═══ Material for this exercise ═══

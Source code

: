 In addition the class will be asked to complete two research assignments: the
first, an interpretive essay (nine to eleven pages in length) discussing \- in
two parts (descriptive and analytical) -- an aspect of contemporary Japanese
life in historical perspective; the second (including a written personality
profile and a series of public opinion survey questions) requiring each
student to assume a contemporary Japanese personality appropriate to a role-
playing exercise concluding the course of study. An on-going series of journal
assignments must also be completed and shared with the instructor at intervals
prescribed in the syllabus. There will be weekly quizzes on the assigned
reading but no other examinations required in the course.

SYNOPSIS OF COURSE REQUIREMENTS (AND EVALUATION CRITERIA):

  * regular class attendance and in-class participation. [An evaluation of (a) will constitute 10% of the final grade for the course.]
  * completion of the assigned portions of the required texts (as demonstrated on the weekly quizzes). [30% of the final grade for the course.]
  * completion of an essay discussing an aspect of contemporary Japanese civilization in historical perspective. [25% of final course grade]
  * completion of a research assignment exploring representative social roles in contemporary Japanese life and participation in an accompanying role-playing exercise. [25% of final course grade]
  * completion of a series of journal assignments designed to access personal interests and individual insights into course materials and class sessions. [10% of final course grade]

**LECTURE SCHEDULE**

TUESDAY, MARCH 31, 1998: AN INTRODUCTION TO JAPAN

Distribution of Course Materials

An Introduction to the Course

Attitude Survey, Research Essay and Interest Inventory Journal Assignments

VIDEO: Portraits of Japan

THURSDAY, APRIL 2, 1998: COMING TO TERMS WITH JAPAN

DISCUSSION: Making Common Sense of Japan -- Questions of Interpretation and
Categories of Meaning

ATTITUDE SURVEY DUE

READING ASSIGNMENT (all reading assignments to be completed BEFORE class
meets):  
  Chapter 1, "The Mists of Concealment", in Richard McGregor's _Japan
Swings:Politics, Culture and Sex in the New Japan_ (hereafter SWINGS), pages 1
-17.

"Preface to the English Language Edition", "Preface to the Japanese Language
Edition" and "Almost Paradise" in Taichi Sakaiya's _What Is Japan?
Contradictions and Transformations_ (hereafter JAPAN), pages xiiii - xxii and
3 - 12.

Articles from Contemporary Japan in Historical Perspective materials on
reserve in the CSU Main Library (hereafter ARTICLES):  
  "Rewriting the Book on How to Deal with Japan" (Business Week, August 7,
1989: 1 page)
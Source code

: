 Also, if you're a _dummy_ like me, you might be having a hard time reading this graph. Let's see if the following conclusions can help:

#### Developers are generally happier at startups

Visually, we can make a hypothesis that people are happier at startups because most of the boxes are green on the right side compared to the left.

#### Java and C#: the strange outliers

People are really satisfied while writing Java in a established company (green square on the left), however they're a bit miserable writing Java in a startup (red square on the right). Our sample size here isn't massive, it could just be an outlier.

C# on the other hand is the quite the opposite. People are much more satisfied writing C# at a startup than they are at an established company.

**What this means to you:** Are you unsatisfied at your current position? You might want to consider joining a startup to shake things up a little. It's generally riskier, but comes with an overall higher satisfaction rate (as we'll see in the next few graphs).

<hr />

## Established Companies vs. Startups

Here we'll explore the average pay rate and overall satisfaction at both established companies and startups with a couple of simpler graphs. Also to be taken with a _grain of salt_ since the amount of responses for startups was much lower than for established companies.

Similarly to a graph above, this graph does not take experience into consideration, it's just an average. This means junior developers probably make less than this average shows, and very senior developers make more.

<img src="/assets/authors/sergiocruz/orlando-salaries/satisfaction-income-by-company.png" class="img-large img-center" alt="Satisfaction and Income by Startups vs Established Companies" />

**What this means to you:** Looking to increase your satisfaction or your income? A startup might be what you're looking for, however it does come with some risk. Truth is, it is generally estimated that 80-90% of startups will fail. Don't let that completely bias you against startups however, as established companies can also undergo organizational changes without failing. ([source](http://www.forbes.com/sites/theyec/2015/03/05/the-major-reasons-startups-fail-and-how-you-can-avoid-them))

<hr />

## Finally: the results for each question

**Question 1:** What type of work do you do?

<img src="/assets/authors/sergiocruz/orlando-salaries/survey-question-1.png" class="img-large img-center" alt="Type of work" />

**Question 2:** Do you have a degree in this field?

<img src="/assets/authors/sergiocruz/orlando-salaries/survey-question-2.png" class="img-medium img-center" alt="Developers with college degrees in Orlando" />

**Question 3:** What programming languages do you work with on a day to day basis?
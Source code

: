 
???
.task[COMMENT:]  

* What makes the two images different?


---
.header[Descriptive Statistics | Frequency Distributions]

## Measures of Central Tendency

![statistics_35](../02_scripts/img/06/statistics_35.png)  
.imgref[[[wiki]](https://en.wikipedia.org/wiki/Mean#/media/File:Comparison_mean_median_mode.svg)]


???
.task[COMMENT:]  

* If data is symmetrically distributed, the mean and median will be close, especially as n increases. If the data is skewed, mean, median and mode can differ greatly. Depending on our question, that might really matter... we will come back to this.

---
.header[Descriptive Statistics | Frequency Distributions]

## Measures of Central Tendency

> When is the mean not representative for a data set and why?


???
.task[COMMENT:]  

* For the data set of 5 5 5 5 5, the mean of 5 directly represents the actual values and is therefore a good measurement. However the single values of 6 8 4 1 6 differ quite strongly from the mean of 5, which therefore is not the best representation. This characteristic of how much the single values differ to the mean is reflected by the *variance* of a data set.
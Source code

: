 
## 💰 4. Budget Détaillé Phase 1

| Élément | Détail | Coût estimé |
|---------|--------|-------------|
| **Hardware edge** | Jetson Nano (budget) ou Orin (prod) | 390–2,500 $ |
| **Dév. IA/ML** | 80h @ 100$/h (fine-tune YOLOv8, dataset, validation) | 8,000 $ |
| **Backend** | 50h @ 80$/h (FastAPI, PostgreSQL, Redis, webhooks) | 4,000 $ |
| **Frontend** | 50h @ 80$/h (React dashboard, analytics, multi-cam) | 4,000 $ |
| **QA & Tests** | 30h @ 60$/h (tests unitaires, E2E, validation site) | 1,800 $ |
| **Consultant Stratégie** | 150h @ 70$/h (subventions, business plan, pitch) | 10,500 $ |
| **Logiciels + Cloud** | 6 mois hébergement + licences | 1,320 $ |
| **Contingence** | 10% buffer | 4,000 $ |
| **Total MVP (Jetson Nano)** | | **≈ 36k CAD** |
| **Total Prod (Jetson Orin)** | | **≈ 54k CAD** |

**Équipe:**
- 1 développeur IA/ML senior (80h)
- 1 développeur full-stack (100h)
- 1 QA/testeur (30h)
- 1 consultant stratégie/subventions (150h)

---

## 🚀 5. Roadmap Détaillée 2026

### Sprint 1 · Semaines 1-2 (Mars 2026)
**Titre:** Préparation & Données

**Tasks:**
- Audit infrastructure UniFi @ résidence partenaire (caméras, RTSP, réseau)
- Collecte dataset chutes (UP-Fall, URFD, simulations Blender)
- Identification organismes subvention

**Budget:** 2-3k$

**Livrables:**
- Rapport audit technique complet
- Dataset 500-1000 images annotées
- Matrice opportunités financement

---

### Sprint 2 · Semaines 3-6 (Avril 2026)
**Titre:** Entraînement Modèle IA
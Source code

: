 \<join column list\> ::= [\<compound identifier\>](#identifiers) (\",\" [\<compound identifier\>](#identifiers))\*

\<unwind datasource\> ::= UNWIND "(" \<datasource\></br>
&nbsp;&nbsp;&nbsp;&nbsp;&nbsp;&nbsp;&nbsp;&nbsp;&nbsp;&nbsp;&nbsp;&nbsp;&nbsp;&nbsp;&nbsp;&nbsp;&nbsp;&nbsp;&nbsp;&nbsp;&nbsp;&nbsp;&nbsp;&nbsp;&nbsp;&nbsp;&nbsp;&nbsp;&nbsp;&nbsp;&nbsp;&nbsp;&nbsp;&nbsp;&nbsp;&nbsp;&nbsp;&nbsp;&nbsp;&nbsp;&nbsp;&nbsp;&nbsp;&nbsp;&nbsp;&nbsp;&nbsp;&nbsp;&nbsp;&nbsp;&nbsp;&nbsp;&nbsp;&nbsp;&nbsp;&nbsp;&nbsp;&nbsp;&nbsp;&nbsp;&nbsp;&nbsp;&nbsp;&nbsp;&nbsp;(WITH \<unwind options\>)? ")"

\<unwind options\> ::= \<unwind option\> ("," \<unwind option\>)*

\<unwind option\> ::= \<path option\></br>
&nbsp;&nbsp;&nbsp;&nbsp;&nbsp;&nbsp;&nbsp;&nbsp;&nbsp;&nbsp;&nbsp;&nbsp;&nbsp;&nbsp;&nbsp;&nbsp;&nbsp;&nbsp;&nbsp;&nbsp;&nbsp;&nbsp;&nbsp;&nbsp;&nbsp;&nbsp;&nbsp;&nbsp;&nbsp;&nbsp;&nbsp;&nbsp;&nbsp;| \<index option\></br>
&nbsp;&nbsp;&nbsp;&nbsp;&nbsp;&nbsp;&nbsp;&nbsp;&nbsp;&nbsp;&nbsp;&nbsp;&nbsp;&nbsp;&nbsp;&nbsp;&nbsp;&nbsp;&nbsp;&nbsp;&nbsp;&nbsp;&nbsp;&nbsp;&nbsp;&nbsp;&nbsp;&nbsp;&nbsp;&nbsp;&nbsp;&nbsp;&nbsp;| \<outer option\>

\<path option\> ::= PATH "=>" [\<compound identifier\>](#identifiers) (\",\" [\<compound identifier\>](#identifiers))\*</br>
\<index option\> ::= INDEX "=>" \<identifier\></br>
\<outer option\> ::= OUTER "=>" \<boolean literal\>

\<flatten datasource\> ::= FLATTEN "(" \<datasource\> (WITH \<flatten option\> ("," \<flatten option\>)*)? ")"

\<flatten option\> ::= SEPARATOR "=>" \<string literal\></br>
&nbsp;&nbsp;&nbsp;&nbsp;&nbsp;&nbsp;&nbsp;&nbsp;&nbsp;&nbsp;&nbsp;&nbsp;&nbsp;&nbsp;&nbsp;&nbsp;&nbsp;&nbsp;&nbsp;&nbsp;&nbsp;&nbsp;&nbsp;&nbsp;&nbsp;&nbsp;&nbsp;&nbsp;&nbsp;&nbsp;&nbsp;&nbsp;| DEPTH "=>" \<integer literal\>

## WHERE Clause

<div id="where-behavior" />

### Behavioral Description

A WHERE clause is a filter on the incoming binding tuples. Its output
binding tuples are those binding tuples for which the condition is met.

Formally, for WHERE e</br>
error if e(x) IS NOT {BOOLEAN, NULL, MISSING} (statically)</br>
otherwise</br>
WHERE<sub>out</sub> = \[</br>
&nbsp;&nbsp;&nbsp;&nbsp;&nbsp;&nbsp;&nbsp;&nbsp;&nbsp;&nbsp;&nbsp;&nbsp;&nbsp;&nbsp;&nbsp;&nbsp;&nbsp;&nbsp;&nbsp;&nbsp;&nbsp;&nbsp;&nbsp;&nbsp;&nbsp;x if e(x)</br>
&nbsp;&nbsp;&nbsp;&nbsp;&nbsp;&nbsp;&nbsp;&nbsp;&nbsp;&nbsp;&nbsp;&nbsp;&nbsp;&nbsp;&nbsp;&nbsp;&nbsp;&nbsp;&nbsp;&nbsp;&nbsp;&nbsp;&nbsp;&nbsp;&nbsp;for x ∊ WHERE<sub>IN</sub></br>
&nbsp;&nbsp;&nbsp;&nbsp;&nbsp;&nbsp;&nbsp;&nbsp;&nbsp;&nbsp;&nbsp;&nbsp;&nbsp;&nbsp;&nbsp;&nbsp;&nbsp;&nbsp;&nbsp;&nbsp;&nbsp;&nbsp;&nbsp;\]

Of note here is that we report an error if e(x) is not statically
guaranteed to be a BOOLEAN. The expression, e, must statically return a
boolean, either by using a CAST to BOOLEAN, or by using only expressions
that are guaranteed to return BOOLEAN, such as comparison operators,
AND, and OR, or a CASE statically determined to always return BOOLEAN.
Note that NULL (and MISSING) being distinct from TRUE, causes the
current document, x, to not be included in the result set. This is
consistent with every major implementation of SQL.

═══

Task instructions: Search the entries for "salaries" and show every line that has it.

Solved exercise:
<img src="/assets/authors/sergiocruz/orlando-salaries/satisfaction-income-by-company.png" class="img-large img-center" alt="Satisfaction and Income by Startups vs Established Companies" />
<img src="/assets/authors/sergiocruz/orlando-salaries/survey-question-1.png" class="img-large img-center" alt="Type of work" />
<img src="/assets/authors/sergiocruz/orlando-salaries/survey-question-2.png" class="img-medium img-center" alt="Developers with college degrees in Orlando" />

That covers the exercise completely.